Previously we reported that PT inhibits early (day 1–2) neutrophil influx to the airways in response to B. pertussis infection in Balb/c mice [5], [7], [30], through a mechanism involving inhibition of neutrophil-attracting chemokine gene expression [7]. In this report we showed that subsequent to this early inhibitory phase, a second wave of neutrophil recruitment in response to WT B. pertussis infection occurs, starting before the peak of infection (day 3–4) and remaining until at least 14 days post-infection, when only low bacterial loads are seen in the airways. This second wave of neutrophil recruitment is stimulated through PT activity by upregulation of cytokines including IL-17, which then upregulates neutrophil-attracting chemokine gene expression. When comparing the infections with the WT and ΔPT strains of B. pertussis after inoculation with equivalent doses, there are 2 variables to consider (at least beyond day 1 post-inoculation): (i) the production of PT by the WT strain, and (ii) the higher bacterial load achieved by the WT strain. By inoculating mice with higher doses of ΔPT than WT, we demonstrated that PT, rather than bacterial load, was the more important factor in stimulating these inflammatory responses at the peak of B. pertussis infection.

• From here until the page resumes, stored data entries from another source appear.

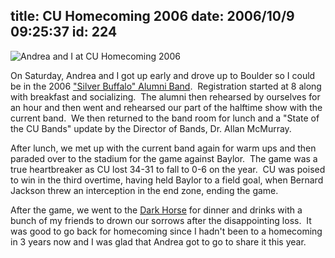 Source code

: title: CU Homecoming 2006
date: 2006/10/9 09:25:37
id: 224
---
![Andrea and I at CU Homecoming 2006](/journal_images/DSC03093-journal.jpg)

On Saturday, Andrea and I got up early and drove up to Boulder so I could be in the 2006 ["Silver Buffalo" Alumni Band](http://www.cumarchingalumni.com/).  Registration started at 8 along with breakfast and socializing.  The alumni then rehearsed by ourselves for an hour and then went and rehearsed our part of the halftime show with the current band.  We then returned to the band room for lunch and a "State of the CU Bands" update by the Director of Bands, Dr. Allan McMurray.

After lunch, we met up with the current band again for warm ups and then paraded over to the stadium for the game against Baylor.  The game was a true heartbreaker as CU lost 34-31 to fall to 0-6 on the year.  CU was poised to win in the third overtime, having held Baylor to a field goal, when Bernard Jackson threw an interception in the end zone, ending the game.

After the game, we went to the [Dark Horse](http://www.google.com/maps?hl=en&lr=&q=dark+horse&near=Boulder,+CO&radius=0.0&latlng=40015000,-105270000,16922372803928291853&sa=X&oi=local&ct=authority) for dinner and drinks with a bunch of my friends to drown our sorrows after the disappointing loss.  It was good to go back for homecoming since I hadn't been to a homecoming in 3 years now and I was glad that Andrea got to go to share it this year. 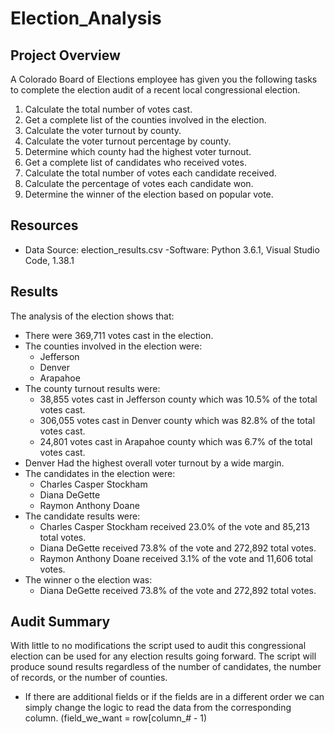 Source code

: # Election_Analysis


## Project Overview 
A Colorado Board of Elections employee has given you the following tasks to complete the election audit of a recent local congressional election. 

1. Calculate the total number of votes cast.
2. Get a complete list of the counties involved in the election. 
3. Calculate the voter turnout by county. 
4. Calculate the voter turnout percentage by county. 
5. Determine which county had the highest voter turnout. 
6. Get a complete list of candidates who received votes.
7. Calculate the total number of votes each candidate received.
8. Calculate the percentage of votes each candidate won.
9. Determine the winner of the election based on popular vote.

## Resources 
- Data Source: election_results.csv
-Software: Python 3.6.1, Visual Studio Code, 1.38.1

## Results 
The analysis of the election shows that: 
- There were 369,711 votes cast in the election. 
- The counties involved in the election were:
  - Jefferson
  - Denver 
  - Arapahoe
- The county turnout results were: 
  - 38,855 votes cast in Jefferson county which was 10.5% of the total votes cast. 
  - 306,055 votes cast in Denver county which was 82.8% of the total votes cast.
  - 24,801 votes cast in Arapahoe county which was 6.7% of the total votes cast.
- Denver Had the highest overall voter turnout by a wide margin. 
- The candidates in the election were:
  - Charles Casper Stockham 
  - Diana DeGette
  - Raymon Anthony Doane
- The candidate results were:
  - Charles Casper Stockham received 23.0% of the vote and 85,213 total votes. 
  - Diana DeGette received 73.8% of the vote and 272,892 total votes. 
  - Raymon Anthony Doane received 3.1% of the vote and 11,606 total votes. 
- The winner o the election was: 
  - Diana DeGette received 73.8% of the vote and 272,892 total votes.

## Audit Summary 
With little to no modifications the script used to audit this congressional election can be used for any election results going forward. The script will produce sound results regardless of the number of candidates, the number of records, or the number of counties. 
- If there are additional fields or if the fields are in a different order we can simply change the logic to read the data from the corresponding column. (field_we_want = row[column_# - 1)
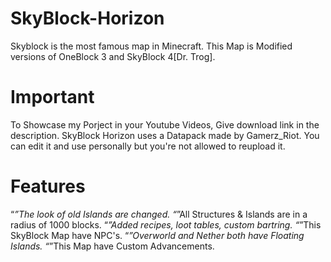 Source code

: # SkyBlock-Horizon
Skyblock is the most famous map in Minecraft. This Map is Modified versions of OneBlock 3 and SkyBlock 4[Dr. Trog].

# Important
To Showcase my Porject in your Youtube Videos, Give download link in the description.
SkyBlock Horizon uses a Datapack made by Gamerz_Riot. You can edit it and use personally but you're not allowed to reupload it.

# Features
“*”The look of old Islands are changed.
“*”All Structures & Islands are in a radius of 1000 blocks.
“*”Added recipes, loot tables, custom bartring.
“*”This SkyBlock Map have NPC's.
“*”Overworld and Nether both have Floating Islands.
“*”This Map have Custom Advancements.
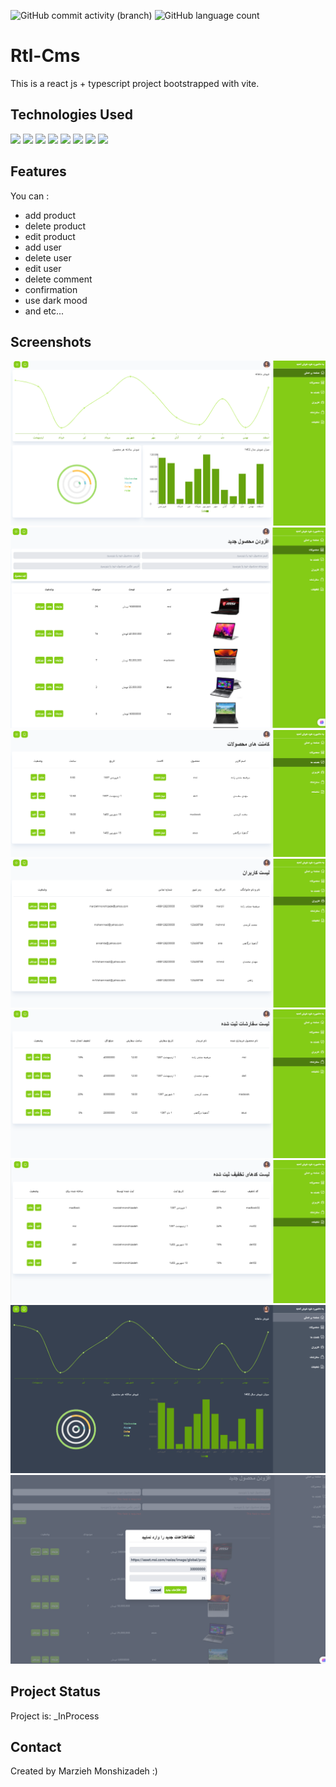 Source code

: 
![GitHub commit activity (branch)](https://img.shields.io/github/commit-activity/y/marziyemonshizadeh/Rtl-Cms)
![GitHub language count](https://img.shields.io/github/languages/count/marziyemonshizadeh/Rtl-Cms)

# Rtl-Cms
This is a react js + typescript project bootstrapped with vite.

## Technologies Used

![](https://img.shields.io/badge/html5-%23E34F26.svg?style=for-the-badge&logo=html5&logoColor=white)  ![](https://img.shields.io/badge/css3-%231572B6.svg?style=for-the-badge&logo=css3&logoColor=white)
![](https://shields.io/badge/TypeScript-3178C6?logo=TypeScript&logoColor=FFF&style=flat-square)
![](https://img.shields.io/badge/-ReactJs-61DAFB?logo=react&logoColor=white&style=for-the-badge)
![](https://img.shields.io/badge/tailwindcss-0F172A?&logo=tailwindcss)
![](https://img.shields.io/badge/React_Router-CA4245?style=for-the-badge&logo=react-router&logoColor=white)
![](https://img.shields.io/badge/redux-%23593d88.svg?style=for-the-badge&logo=redux&logoColor=white)
![](https://img.shields.io/badge/vite-%23646CFF.svg?style=for-the-badge&logo=vite&logoColor=white)

## Features

You can :
- add product
- delete product
- edit product
- add user
- delete user
- edit user
- delete comment
- confirmation
- use dark mood
- and etc...

## Screenshots
![](./src/assets/1.png)
![](./src/assets/2.png)
![](./src/assets/3.png)
![](./src/assets/4.png)
![](./src/assets/5.png)
![](./src/assets/6.png)
![](./src/assets/7.png)
![](./src/assets/8.png)
## Project Status

Project is: _InProcess

## Contact

Created by Marzieh Monshizadeh :)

Recent evidence suggests that production of chemokines and subsequent neutrophil recruitment to the airways in response to infection can be induced by a Th17 response, which is associated with the release of IL-17 as well as other pro-inflammatory cytokines. IL-17, in turn, results in the production of chemokines by resident cells of the lung [22], [27], [32], leading to a strong neutrophil recruitment to the airways. The Th17 responses are driven, in part, by the production of IL-6 [24] and are associated with increased release of TNF-α [33]. In our studies, there was significantly greater induction of IL-6 gene expression in response to ΔPT than WT on day 1 post-infection. However, this induction of IL-6 was short-lived and not associated with the production of IL-17 or TNF-α. In response to WT infection, however, there was a strong induction of IL-6 by day 2 post-infection, which preceded the induction of IL-17 and TNF-α, consistent with the established role of IL-6 in Th17 induction [24]. In support of this effect of PT, a recent report demonstrated that PT stimulated the generation of Th17 cells in co-cultured naïve T cells and dendritic cells in an IL-6-dependent manner [34]. Which target cells and signaling pathways PT might affect in vivo to bring about these influences on immune responses remains to be elucidated.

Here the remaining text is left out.